The amendments are not intended to require immediate revision of investment statements or prospectuses. Accordingly,—
regulation 16 provides that the 2009 regulations, as in force immediately before their amendment by these regulations, continue to apply to an investment statement if the date of the investment statement is earlier than 1 August 2011. This does not prevent an investment statement from complying with the amended regulations before 1 August 2011:
regulations 17 and 18 provide that Schedule 6 of the 2009 regulations continues to apply to a prospectus, and clause 3(5) of Schedule 13 of the 2009 regulations applies to an investment statement, of an existing KiwiSaver scheme (other than a restricted scheme) before its effective date (see section 57 of the KiwiSaver Amendment Act 2011), unless the prospectus or investment statement relates only to interests in the scheme to be allotted on or after the scheme's effective date.

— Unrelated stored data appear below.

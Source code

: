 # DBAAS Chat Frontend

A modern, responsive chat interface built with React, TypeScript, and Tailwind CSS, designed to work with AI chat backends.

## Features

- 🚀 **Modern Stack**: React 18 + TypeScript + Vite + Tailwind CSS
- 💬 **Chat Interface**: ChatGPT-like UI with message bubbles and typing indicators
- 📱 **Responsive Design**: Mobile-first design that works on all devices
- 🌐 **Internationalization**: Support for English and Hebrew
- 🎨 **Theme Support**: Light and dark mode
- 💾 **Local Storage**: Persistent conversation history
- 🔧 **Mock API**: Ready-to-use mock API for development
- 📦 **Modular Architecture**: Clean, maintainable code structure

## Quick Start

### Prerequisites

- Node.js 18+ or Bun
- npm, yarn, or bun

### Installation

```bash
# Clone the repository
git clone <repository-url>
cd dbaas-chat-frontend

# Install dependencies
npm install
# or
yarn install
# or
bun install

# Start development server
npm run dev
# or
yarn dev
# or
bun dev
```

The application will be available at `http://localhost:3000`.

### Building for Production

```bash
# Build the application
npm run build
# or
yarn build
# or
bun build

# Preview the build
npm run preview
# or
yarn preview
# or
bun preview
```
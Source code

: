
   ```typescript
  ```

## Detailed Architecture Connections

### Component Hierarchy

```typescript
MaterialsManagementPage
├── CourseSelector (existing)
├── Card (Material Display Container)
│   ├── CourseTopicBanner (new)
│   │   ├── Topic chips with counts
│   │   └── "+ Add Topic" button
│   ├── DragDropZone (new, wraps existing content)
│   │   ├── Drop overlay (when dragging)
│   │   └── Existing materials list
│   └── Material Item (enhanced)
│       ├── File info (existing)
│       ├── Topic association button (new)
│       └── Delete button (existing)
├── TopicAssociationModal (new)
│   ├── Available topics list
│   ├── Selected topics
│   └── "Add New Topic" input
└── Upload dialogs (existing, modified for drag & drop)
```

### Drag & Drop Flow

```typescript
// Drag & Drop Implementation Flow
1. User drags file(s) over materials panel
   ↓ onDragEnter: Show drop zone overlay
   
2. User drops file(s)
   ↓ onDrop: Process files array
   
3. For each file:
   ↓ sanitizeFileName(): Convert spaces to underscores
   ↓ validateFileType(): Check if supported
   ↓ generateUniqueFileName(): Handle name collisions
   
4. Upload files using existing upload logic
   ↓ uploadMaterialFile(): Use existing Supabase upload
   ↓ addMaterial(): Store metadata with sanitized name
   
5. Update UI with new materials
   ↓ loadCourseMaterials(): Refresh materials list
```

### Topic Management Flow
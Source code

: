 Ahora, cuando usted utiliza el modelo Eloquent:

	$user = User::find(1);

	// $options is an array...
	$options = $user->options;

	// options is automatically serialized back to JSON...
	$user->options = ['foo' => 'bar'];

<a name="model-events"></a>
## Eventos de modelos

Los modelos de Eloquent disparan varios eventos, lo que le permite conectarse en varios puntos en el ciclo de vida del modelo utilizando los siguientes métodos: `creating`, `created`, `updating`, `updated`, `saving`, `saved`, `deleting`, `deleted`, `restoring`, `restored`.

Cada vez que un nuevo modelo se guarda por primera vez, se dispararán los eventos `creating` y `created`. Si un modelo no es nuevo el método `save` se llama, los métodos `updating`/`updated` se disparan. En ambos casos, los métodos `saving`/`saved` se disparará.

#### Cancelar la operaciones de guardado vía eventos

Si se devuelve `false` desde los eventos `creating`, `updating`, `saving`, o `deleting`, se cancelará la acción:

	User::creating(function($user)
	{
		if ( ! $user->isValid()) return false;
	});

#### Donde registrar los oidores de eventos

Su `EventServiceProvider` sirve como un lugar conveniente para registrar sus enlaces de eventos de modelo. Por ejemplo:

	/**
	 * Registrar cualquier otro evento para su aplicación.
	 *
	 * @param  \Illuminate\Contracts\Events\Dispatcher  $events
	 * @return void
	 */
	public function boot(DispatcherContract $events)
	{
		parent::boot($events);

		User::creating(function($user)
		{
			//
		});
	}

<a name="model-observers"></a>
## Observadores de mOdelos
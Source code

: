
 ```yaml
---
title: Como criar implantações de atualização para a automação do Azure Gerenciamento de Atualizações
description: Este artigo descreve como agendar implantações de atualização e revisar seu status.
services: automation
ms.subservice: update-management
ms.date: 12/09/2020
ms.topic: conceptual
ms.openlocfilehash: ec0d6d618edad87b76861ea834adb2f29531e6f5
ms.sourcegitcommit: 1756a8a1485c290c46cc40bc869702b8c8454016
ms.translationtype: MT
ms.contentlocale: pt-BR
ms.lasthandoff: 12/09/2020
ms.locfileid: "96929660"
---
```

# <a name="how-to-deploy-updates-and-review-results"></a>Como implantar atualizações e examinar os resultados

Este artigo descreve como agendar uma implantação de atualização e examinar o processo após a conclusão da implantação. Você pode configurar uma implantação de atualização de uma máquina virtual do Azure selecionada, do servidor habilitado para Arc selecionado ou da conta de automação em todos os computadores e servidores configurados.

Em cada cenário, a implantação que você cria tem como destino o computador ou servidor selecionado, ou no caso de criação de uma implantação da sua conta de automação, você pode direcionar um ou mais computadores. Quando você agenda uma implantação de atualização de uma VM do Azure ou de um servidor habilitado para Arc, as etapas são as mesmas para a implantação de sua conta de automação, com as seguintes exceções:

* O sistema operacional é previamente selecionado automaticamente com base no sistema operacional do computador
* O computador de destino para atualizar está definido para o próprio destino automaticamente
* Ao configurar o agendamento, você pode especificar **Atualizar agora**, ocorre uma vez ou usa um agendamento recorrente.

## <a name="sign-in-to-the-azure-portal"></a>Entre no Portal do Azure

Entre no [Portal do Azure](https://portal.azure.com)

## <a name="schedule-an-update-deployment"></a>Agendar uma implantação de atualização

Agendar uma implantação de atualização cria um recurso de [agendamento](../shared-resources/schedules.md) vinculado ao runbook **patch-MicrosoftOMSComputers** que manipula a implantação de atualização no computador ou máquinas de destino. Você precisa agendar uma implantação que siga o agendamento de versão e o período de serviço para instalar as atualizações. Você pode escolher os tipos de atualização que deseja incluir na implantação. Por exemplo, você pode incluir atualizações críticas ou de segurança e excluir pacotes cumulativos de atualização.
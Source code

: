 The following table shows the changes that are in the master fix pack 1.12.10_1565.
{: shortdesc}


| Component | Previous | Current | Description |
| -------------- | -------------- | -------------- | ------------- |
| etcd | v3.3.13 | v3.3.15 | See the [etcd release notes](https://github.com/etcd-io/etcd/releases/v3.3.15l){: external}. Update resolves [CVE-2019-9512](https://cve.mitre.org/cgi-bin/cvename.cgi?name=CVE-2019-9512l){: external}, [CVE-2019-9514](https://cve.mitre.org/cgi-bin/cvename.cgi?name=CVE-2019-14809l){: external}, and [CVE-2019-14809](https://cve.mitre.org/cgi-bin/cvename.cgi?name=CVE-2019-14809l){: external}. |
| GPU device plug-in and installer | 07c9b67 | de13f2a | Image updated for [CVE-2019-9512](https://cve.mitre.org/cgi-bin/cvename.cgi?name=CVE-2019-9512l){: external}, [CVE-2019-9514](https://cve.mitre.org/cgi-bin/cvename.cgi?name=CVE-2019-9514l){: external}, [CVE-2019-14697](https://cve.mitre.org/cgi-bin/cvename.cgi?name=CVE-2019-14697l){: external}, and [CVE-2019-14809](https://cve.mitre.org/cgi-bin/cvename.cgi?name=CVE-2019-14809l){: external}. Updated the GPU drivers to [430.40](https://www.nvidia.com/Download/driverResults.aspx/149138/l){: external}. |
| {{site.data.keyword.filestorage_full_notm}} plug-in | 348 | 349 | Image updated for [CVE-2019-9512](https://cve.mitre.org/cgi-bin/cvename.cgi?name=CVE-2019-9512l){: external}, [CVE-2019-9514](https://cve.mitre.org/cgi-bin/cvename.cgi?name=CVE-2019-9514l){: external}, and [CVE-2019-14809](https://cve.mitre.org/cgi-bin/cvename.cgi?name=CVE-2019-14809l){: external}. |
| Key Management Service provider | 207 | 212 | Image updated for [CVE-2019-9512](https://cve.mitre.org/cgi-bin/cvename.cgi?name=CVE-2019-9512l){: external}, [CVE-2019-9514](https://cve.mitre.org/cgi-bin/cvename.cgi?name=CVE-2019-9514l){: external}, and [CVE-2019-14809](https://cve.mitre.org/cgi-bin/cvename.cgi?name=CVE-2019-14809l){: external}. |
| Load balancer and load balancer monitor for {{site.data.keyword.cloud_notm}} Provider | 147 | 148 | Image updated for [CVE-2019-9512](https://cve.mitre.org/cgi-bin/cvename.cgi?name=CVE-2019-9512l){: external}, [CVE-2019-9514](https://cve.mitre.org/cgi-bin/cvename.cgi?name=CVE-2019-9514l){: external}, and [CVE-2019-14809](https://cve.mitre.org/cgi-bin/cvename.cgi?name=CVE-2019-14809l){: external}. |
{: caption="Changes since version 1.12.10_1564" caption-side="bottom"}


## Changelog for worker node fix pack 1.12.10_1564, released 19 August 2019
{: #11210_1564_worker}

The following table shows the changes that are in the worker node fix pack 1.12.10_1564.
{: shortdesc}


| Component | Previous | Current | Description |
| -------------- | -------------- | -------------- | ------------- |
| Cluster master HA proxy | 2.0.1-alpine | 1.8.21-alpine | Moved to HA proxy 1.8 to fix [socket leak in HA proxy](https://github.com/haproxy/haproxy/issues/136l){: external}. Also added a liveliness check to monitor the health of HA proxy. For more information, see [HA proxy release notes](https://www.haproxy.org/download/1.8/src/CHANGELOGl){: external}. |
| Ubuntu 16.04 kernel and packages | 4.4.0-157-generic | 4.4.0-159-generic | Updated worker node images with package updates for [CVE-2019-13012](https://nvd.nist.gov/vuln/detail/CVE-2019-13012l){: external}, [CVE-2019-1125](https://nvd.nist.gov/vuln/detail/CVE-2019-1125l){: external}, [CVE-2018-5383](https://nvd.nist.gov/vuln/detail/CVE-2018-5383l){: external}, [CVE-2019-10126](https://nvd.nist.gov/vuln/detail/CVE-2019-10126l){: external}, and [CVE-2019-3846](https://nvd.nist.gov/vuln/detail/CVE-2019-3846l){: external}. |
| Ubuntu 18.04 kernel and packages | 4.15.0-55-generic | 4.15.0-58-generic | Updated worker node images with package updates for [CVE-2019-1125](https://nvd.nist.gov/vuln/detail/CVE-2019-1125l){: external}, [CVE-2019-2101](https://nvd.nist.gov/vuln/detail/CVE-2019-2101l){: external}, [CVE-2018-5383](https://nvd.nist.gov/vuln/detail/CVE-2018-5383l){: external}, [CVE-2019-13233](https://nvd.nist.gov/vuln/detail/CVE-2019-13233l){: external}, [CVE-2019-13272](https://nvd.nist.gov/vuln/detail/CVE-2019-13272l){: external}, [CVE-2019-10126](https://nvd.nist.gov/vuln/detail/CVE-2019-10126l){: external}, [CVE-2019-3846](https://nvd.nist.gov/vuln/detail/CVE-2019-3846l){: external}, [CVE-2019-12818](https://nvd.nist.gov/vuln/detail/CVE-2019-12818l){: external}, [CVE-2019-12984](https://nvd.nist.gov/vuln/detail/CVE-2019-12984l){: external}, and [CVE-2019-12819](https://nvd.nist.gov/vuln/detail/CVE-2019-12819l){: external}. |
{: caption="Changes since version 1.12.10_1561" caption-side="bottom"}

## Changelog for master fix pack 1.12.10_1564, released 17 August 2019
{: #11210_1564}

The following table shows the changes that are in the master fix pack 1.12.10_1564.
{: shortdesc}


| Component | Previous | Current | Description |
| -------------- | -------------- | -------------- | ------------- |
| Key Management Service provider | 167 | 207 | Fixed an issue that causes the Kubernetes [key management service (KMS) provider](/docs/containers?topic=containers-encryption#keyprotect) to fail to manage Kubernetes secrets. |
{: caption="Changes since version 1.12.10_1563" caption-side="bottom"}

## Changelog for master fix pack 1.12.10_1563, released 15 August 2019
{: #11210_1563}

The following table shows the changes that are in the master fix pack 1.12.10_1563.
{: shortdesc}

Regulations 16 to 18 do not purport to limit section 34(1)(b) or 37A(1)(b) of the Securities Act 1978.
In summary, the amendments to the 2009 regulations are as follows.
Regulation 4 amends regulation 4(1) of the 2009 regulations, which is an interpretation provision, to incorporate new definitions that were introduced by the amending Acts. The new definition of date of the investment statement is relevant to the new investment statements requirements introduced by these regulations (see the changes to Schedule 13 made by regulation 14).
Regulation 5 amends regulation 5 of the 2009 regulations, which specifies the matters that must be contained in a full registered prospectus. The effect of the amendment is that a registered prospectus relating to an offer of interests in a KiwiSaver scheme (other than a restricted scheme, as defined in section 4(1) of the KiwiSaver Act 2006) must contain the information, statements, and other matters set out in new Schedule 5A.
Regulation 6 consequentially amends regulation 18 of the 2009 regulations, which specifies the documents to be attached to a prospectus delivered for registration, to add references to new Schedule 5A.
Regulation 7 amends regulation 39 of the 2009 regulations to replace references to a registered exchange with references to a registered market. This reflects the change in terminology effected by the Securities Markets Amendment Act 2011.
Regulation 8 amends regulation 47 of the 2009 regulations to update cross-references to the Securities Act 1978 (resulting from changes made by the Securities Amendment Act 2011).
Regulation 10 inserts new Schedule 5A into the 2009 regulations. The new schedule sets out the matters to be contained in a full registered prospectus for a KiwiSaver scheme other than a restricted scheme. The requirements under new Schedule 5A are similar to those under Schedule 4 of the 2009 regulations.
Regulations 11, 12, and 13 amend Schedules 10, 11, and 12 of the 2009 regulations to replace references to a registered exchange with references to a registered market. This reflects the change in terminology effected by the Securities Markets Amendment Act 2011.
Regulation 14 amends Schedule 13 of the 2009 regulations, which sets out the matters to be contained in investment statements. As a result of the amendments,—
the information at the front of investment statements will include references to the new financial advisers regime and the Financial Markets Authority:
the names of directors and all addresses must be stated as at the date of the investment statement. This means that (provided all other requirements set out in the Securities Act 1978, including section 37A(1)(b), are met) there will be no need to produce a new investment statement each time the name of a director or a stated address changes:
investment statements will include a statement to make security holders and prospective investors aware that some names and addresses may change after the date of the investment statement and of where and how up-to-date names and addresses may be obtained:
an investment statement for a KiwiSaver scheme (other than a restricted scheme) will include the details of its manager, administration manager (if any), directors of the manager, and the KiwiSaver trustee. This aligns the requirements for KiwiSaver schemes with the requirements for unit trusts rather than superannuation schemes, which reflects the structural changes to KiwiSaver schemes effected by the KiwiSaver Amendment Act 2011:
investment statements will refer to complaints to an approved dispute resolution scheme rather than complaints to an ombudsman.